Consumerism; the very reason art gets demolished by capitalism, the lake of fire those driven to escape by some form of creation must swim through, where wolves and sheep both come to drown themselves in the fountain of faux-youth.  You can hear the bitter gnashing of teeth throughout Austin from all the curmudgeonous post-thirty-somethings pontificating over their self-righteousness, people are upset after having escaped their shithole nowhere Trump supporting town only to have those empty-souled clones follow them out, killing the vibe and causing the living cost to be virtually unmanageable. A part of me wants to rally behind the Johnny Rockers, there certainly is much to be upset about as we watch just how powerful money can be when you have something it desires, unfortunately even our disaffected blasé soapbox isn’t original to stand on. Every single community of substance gets consumed by those who believe an experience is something you can simply have instead of something one must create. CBGB’s got overrun, do you really believe Beerland stands a chance? The highest commodity in this world is happiness, for those living drab meaningless lives there’s no price they won’t pay nor distance they are unwilling to travel to bask in its light.
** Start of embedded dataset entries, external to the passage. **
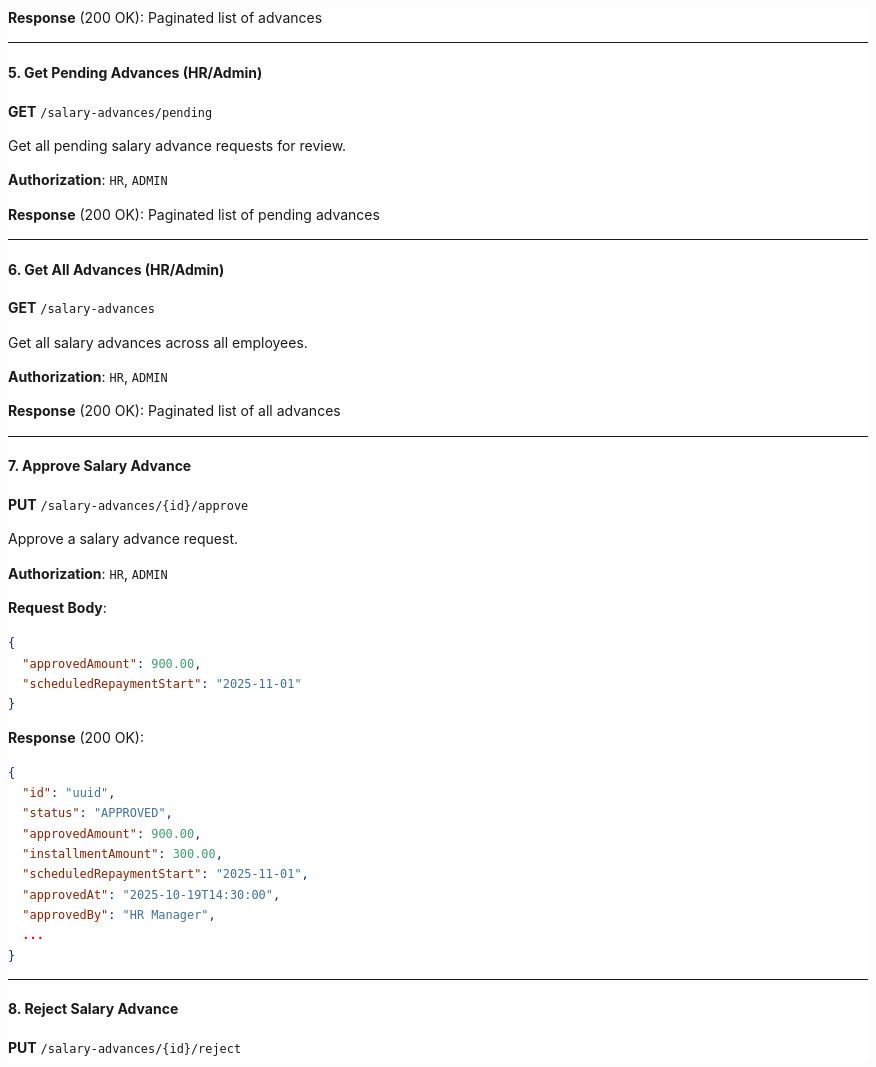 **Response** (200 OK): Paginated list of advances

---

#### 5. Get Pending Advances (HR/Admin)
**GET** `/salary-advances/pending`

Get all pending salary advance requests for review.

**Authorization**: `HR`, `ADMIN`

**Response** (200 OK): Paginated list of pending advances

---

#### 6. Get All Advances (HR/Admin)
**GET** `/salary-advances`

Get all salary advances across all employees.

**Authorization**: `HR`, `ADMIN`

**Response** (200 OK): Paginated list of all advances

---

#### 7. Approve Salary Advance
**PUT** `/salary-advances/{id}/approve`

Approve a salary advance request.

**Authorization**: `HR`, `ADMIN`

**Request Body**:
```json
{
  "approvedAmount": 900.00,
  "scheduledRepaymentStart": "2025-11-01"
}
```

**Response** (200 OK):
```json
{
  "id": "uuid",
  "status": "APPROVED",
  "approvedAmount": 900.00,
  "installmentAmount": 300.00,
  "scheduledRepaymentStart": "2025-11-01",
  "approvedAt": "2025-10-19T14:30:00",
  "approvedBy": "HR Manager",
  ...
}
```

---

#### 8. Reject Salary Advance
**PUT** `/salary-advances/{id}/reject`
It’s not so much the idea of consumerism which I find intriguing, it is more of what drives those who continue on in the face of it. Rather than pretending I have some sort of cosmic insight into this, I decided to head over to my last spot of refuge in town, Sweetheart Studios, to see which burnouts I could find just stoned enough to give me some honest answers. Our Nashville buds in Banditos happened to be in town for a few days recording so it ended up being the best possible situation to get to the heart of this thing. If you happen to be unfamiliar with Banditos, they are currently signed with Bloodshot Records and spent the last five years perpetually on tour, being on the road as much as they are has made Austin this sort of week long vacation they take a few times a year, playing shows around town while hanging out with all of us still doing the same old thing. We polish up our boots a bit and pretend that Austin is still as great as it was before the increased cost of living started to destroy our scuzzy lives. We’ll have an interview with Banditos coming up online in the near future but staying local seems to be the best way to go about grasping what drives these beacons of madness in this slate-grey world.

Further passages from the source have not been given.